Building a strong team, and as you've heard, with a strong track record and proven experience in developing rare disease treatments, get them registered, and being able to commercialize them. For Emcitate, as you've heard Dr. Bauer elaborate on, we have very strong and consistent data for Emcitate in the clinical trial setting, demonstrating significant effects on key clinical outcomes. This is, of course, as well supported by a very strong mechanistic rationale and also data from the preclinical setting. We believe that we have a high likelihood of reaching our first approval in 2024. The asset is being de-risked in the sense that it's already passed most of the typical drug development risk with the submission to the EMA and the pivotal study ReTRIACt ongoing, that we hope to conclude sooner rather than later, leading up to a submission in the US as well.

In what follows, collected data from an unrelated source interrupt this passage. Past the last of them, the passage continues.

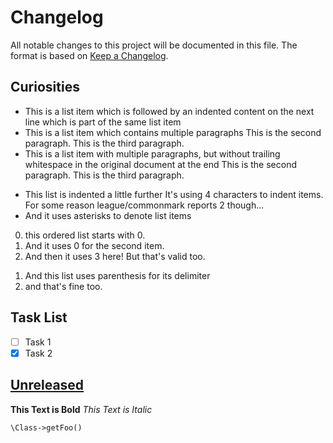 # Changelog

All notable changes to this project will be documented in this file.
The format is based on [Keep a Changelog](https://keepachangelog.com/en/1.0.0/).

## Curiosities

- This is a list item which is followed by an indented content on the next line
  which is part of the same list item
- This is a list item which contains multiple paragraphs
  This is the second paragraph.
  This is the third paragraph.
- This is a list item with multiple paragraphs, but without trailing whitespace in the original document at the end
  This is the second paragraph.
  This is the third paragraph.

* This list is indented a little further
  It's using 4 characters to indent items. For some reason league/commonmark reports 2 though...
* And it uses asterisks to denote list items

0. this ordered list starts with 0.
0. And it uses 0 for the second item.
3. And then it uses 3 here! But that's valid too.

1) And this list uses parenthesis for its delimiter
2) and that's fine too.

## Task List

- [ ] Task 1
- [x] Task 2

## [Unreleased](https://github.com/olivierlacan/keep-a-changelog/compare/v1.0.0...HEAD)

**This Text is Bold**
*This Text is Italic*

`\Class->getFoo()`
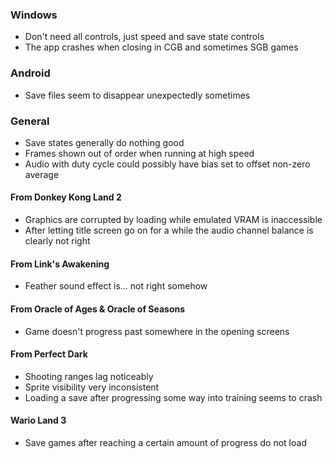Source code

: 
### Windows

- Don't need all controls, just speed and save state controls
- The app crashes when closing in CGB and sometimes SGB games

### Android

- Save files seem to disappear unexpectedly sometimes

### General

- Save states generally do nothing good
- Frames shown out of order when running at high speed
- Audio with duty cycle could possibly have bias set to offset non-zero average

#### From Donkey Kong Land 2

- Graphics are corrupted by loading while emulated VRAM is inaccessible
- After letting title screen go on for a while the audio channel balance is clearly not right

#### From Link's Awakening

- Feather sound effect is... not right somehow

#### From Oracle of Ages & Oracle of Seasons

- Game doesn't progress past somewhere in the opening screens

#### From Perfect Dark

- Shooting ranges lag noticeably
- Sprite visibility very inconsistent
- Loading a save after progressing some way into training seems to crash

#### Wario Land 3

- Save games after reaching a certain amount of progress do not load
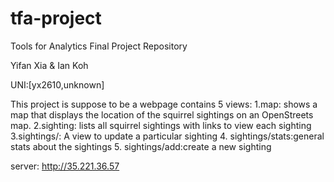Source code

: # tfa-project
Tools for Analytics Final Project Repository  

Yifan Xia & Ian Koh 

UNI:[yx2610,unknown]

This project is suppose to be a webpage contains 5 views:
1.map: shows a map that displays the location of the squirrel sightings on an OpenStreets map.
2.sighting: lists all squirrel sightings with links to view each sighting
3.sightings/<unique-squirrel-id>: A view to update a particular sighting
4. sightings/stats:general stats about the sightings
5. sightings/add:create a new sighting
 
server: http://35.221.36.57
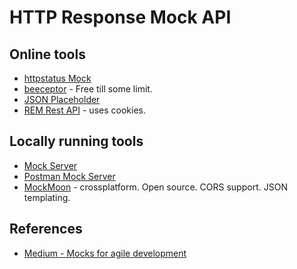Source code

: # HTTP Response Mock API

## Online tools

* [httpstatus Mock](https://httpstat.us/)
* [beeceptor](https://beeceptor.com/) - Free till some limit.
* [JSON Placeholder](https://jsonplaceholder.typicode.com/)
* [REM Rest API](http://rem-rest-api.herokuapp.com/) - uses cookies.

## Locally running tools

* [Mock Server](http://www.mock-server.com/mock_server/running_mock_server.html)
* [Postman Mock Server](https://learning.getpostman.com/docs/postman/mock_servers/setting_up_mock/)
* [MockMoon](https://mockoon.com/) - crossplatform. Open source. CORS support. JSON templating.


## References

* [Medium - Mocks for agile development](https://medium.com/better-practices/https-medium-com-postman-engineering-fake-it-till-you-make-it-mocks-for-agile-development-f4d050cad694)
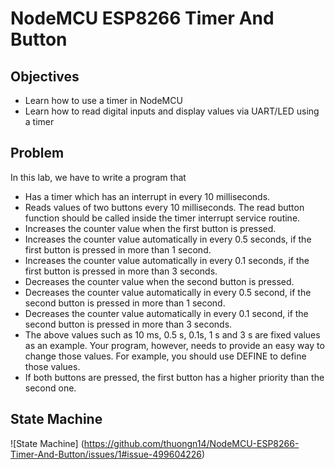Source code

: # NodeMCU ESP8266 Timer And Button
## Objectives
- Learn how to use a timer in NodeMCU
- Learn how to read digital inputs and display values via UART/LED using a timer

## Problem
In this lab, we have to write a program that
- Has a timer which has an interrupt in every 10 milliseconds.  
- Reads values of two buttons every 10 milliseconds. The read button function should be called inside the timer interrupt service routine.
- Increases the counter value when the first button is pressed.
- Increases the counter value automatically in every 0.5 seconds, if the first button is pressed in more than 1 second.
- Increases the counter value automatically in every 0.1 seconds, if the first button is pressed in more than 3 seconds.
- Decreases the counter value when the second button is pressed.
- Decreases the counter value automatically in every 0.5 second, if the second button is pressed in more than 1 second.
- Decreases the counter value automatically in every 0.1 second, if the second button is pressed in more than 3 seconds.
- The above values such as 10 ms, 0.5 s, 0.1s, 1 s and 3 s are fixed values as an example. Your program, however, needs to provide an easy way to change those values. For example, you should use DEFINE to define those values.
- If both buttons are pressed, the first button has a higher priority than the second one.

## State Machine
![State Machine]
(https://github.com/thuongn14/NodeMCU-ESP8266-Timer-And-Button/issues/1#issue-499604226)

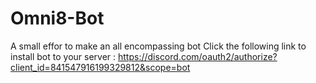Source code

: # Omni8-Bot
A small effor to make an all encompassing bot 
Click the following link to install bot to your server :
https://discord.com/oauth2/authorize?client_id=841547916199329812&scope=bot
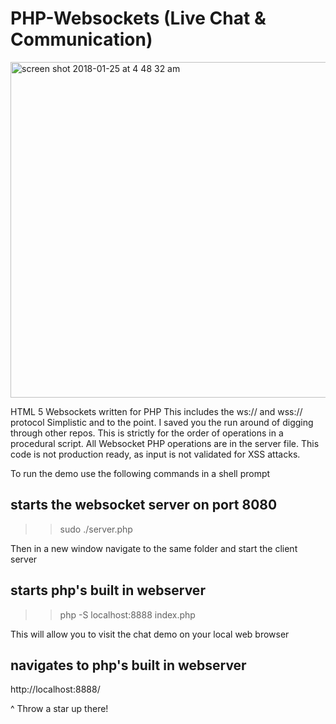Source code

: # PHP-Websockets (Live Chat & Communication)

<img width="537" alt="screen shot 2018-01-25 at 4 48 32 am" src="https://user-images.githubusercontent.com/9538357/35384590-67a59d8e-018b-11e8-9d00-30948e91fc13.png">

HTML 5 Websockets written for PHP
This includes the ws:// and wss:// protocol 
Simplistic and to the point. I saved you the run around 
of digging through other repos. This is strictly for the 
order of operations in a procedural script. All Websocket PHP
operations are in the server file. This code is not production 
ready, as input is not validated for XSS attacks. 

To run the demo use the following commands in a shell prompt 

## starts the websocket server on port 8080
>>   sudo ./server.php  

Then in a new window navigate to the same folder and start the client server

## starts php's built in webserver 
>>   php -S localhost:8888 index.php

This will allow you to visit the chat demo on your local web browser

## navigates to php's built in webserver
http://localhost:8888/    

^ Throw a star up there!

You heard the commercial team, Henrik, Anny, Nigel, and Peter, elaborate further on the market opportunity or the commercial opportunity for Emcitate in this setting. Premium priced orphan drugs, disease awareness are bearing fruit, enables us to identify further patients potentially being eligible for our treatment, and also verified by continuous expansion of our managed access program, which of course, in addition to that, confirms the unmet medical need. From a financing standpoint, last but not least, I think it's important to recognize that for the long-term sustainability from a financial perspective, we also are eligible for a priority review voucher at the point of a U.S. approval, which can be sold and, of course, will rather generate further income to actually maximize the launch post-approval. So on that note, thank you very much for your attention, and incredibly great to host this Investor Day. Thank you.